In general terms - the Mhz clock rates is closely related to overall
performance. I measured performance on a variety of platforms
including
 Pentium - 120, 133 Mhz
 Pentium Pro - 200 Mhz
 Pentium II - 350 Mhz
 Pentium III - 500 Mhz, 866 Mhz, 1000 Mhz
(spanning about 5-7 years of CPU technology) and the measured
performance of real applications increased at the same rate as the
clock rate (within 5%). You can get similar results from other
sources. So using that factor, an AMD 2400 MP will be roughly 12 times
faster than each Pentium Pro 200 used by Kurt. Note in Kurt's table
that he uses 10 PPro's to get the 130,000 crypts/sec, so a single AMD
2400 would be roughly 1.2 times faster than the 10 PPro's.

For about $10K and some suitable software, you can get 
  http://www.storeanywhere.com/news/html/storefront/product_info.php?cPath=55&products_id=113
a fully assembled cluster of 8 machines (16 processors) or roughly 192
times the performance of that single system. You can drop the price to
under $10K by suitable replacement of items. Single CPU machines will
cost less than the duals quoted above but take up more space.
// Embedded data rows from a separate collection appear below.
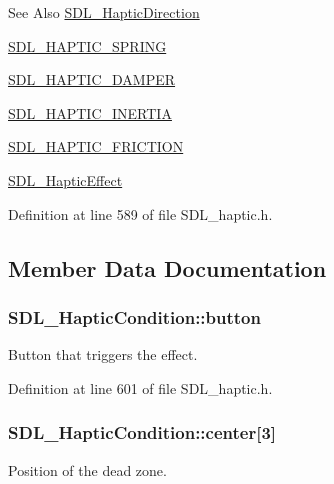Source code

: \begin{DoxySeeAlso}{See Also}
\hyperlink{struct_s_d_l___haptic_direction}{S\-D\-L\-\_\-\-Haptic\-Direction} 

\hyperlink{_s_d_l__haptic_8h_a3b52d4700380085e2b5d87bb20320fb1}{S\-D\-L\-\_\-\-H\-A\-P\-T\-I\-C\-\_\-\-S\-P\-R\-I\-N\-G} 

\hyperlink{_s_d_l__haptic_8h_a69522f261973e3ea4273486141320a87}{S\-D\-L\-\_\-\-H\-A\-P\-T\-I\-C\-\_\-\-D\-A\-M\-P\-E\-R} 

\hyperlink{_s_d_l__haptic_8h_a14b807471589120395aec28293cf6642}{S\-D\-L\-\_\-\-H\-A\-P\-T\-I\-C\-\_\-\-I\-N\-E\-R\-T\-I\-A} 

\hyperlink{_s_d_l__haptic_8h_a98a5011311168d63921aaac21403a4d8}{S\-D\-L\-\_\-\-H\-A\-P\-T\-I\-C\-\_\-\-F\-R\-I\-C\-T\-I\-O\-N} 

\hyperlink{union_s_d_l___haptic_effect}{S\-D\-L\-\_\-\-Haptic\-Effect} 
\end{DoxySeeAlso}


Definition at line 589 of file S\-D\-L\-\_\-haptic.\-h.



\subsection{Member Data Documentation}
\hypertarget{struct_s_d_l___haptic_condition_acd35a9d432ad122bf7824b16974eac7a}{
\subsubsection[{button}]{ S\-D\-L\-\_\-\-Haptic\-Condition\-::button}}\label{struct_s_d_l___haptic_condition_acd35a9d432ad122bf7824b16974eac7a}
Button that triggers the effect. 

Definition at line 601 of file S\-D\-L\-\_\-haptic.\-h.

\hypertarget{struct_s_d_l___haptic_condition_a8a71ec28ff5ab85246cbc59736aa2c53}{
\subsubsection[{center}]{ S\-D\-L\-\_\-\-Haptic\-Condition\-::center\mbox{[}3\mbox{]}}}\label{struct_s_d_l___haptic_condition_a8a71ec28ff5ab85246cbc59736aa2c53}
Position of the dead zone.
The "Weekend Cracker" system can crack a 7 character (95 character
set) crypt(3) password in about 11 months but will take 84 years to
crack the 8 character password.

For the dedicated cracker, let's look at some larger systems. The
KASY0 system at the University of Kentucky
  http://aggregate.org/KASY0/
cost about $40000 and computes at a cost less than $100/GFLOPS. The
CPU's in this system are the AMD 2600's (128 total) so KASY0 would
compute at roughly 166 times faster than the values in Kurt's table.
But you asked for $240K, so six of these would compute just under a
thousand times faster then Kurt's table.

Using that data you get...
 7 characters, 96 character set - under a week
 8 characters, 96 character set - 1.6 years
Hmm. Seven characters are definitely within easy cracking range but
eight is still slightly out of reach.

The government on the other hand can afford a pretty high end system.
The largest Linux cluster on the top500 list
  http://www.top500.org/
is ranked #3, with 2300 2400 Mhz Xeon's (may be $12M or so to build).
  http://www.top500.org/lists/2003/06/3/
That is only about 3 times more powerful than the KASY0 solution in
compute, but also comes with over 100 terabytes of disk storage. If
you use a dictionary attack instead of the brute force calculations,
it would take less than 1/2 year to compute the dictionary and less
than a month to do the look up for the full 8 character, 96 character
set password.

All this analysis was done without use of any custom hardware.
However, there are descriptions of equipment such as DES Cracker
  http://www.eff.org/descracker/
  http://www.cryptography.com/resources/whitepapers/DES.html
built in 1999 that broke the RSA Labs DES Challenge II in three days
for a price of $250,000. There are also papers such as
  http://citeseer.nj.nec.com/345680.html
  (an 11 page paper in a variety of formats)
which describe crypt(3) as being roughly the same complexity as DES
(within a few percent). As a result, both the "dedicated cracker" and
the government can crack crypt(3) in well under a week.

The reference you provide is called out in a few other on line pages.
A search using:
://www.google.com/search?as_lq=http%3A%2F%2Fattila.stevens-tech.edu%2F%7Ekhockenb%2Fcrypt3.html&btnG=Search
provides six pages that directly reference the information. The fourth
one:
  http://www.cromwell-intl.com/security/security-sysaudit.html
provides the relative strengths of the different algorithms. Of
particular note is the increased complexity of MD5 in the table - if I
read correctly, about 15 orders of magnitude more complex than the 8
character crypt password.

So - the bottom line appears that what Kurt Hockenbury had predicted
has come true - crypt(3) is basically inadequate for any serious
protection. Use of a more robust algorithm such as MD5 is needed - and
thankfully is available in a number of systems.

If I have missed the mark in the analysis or you need more details on
the calculations - please use a clarification request. I'd be glad to
follow up on this question.

  --Maniac

Well written complete answer that nailed the question - good job & thanx!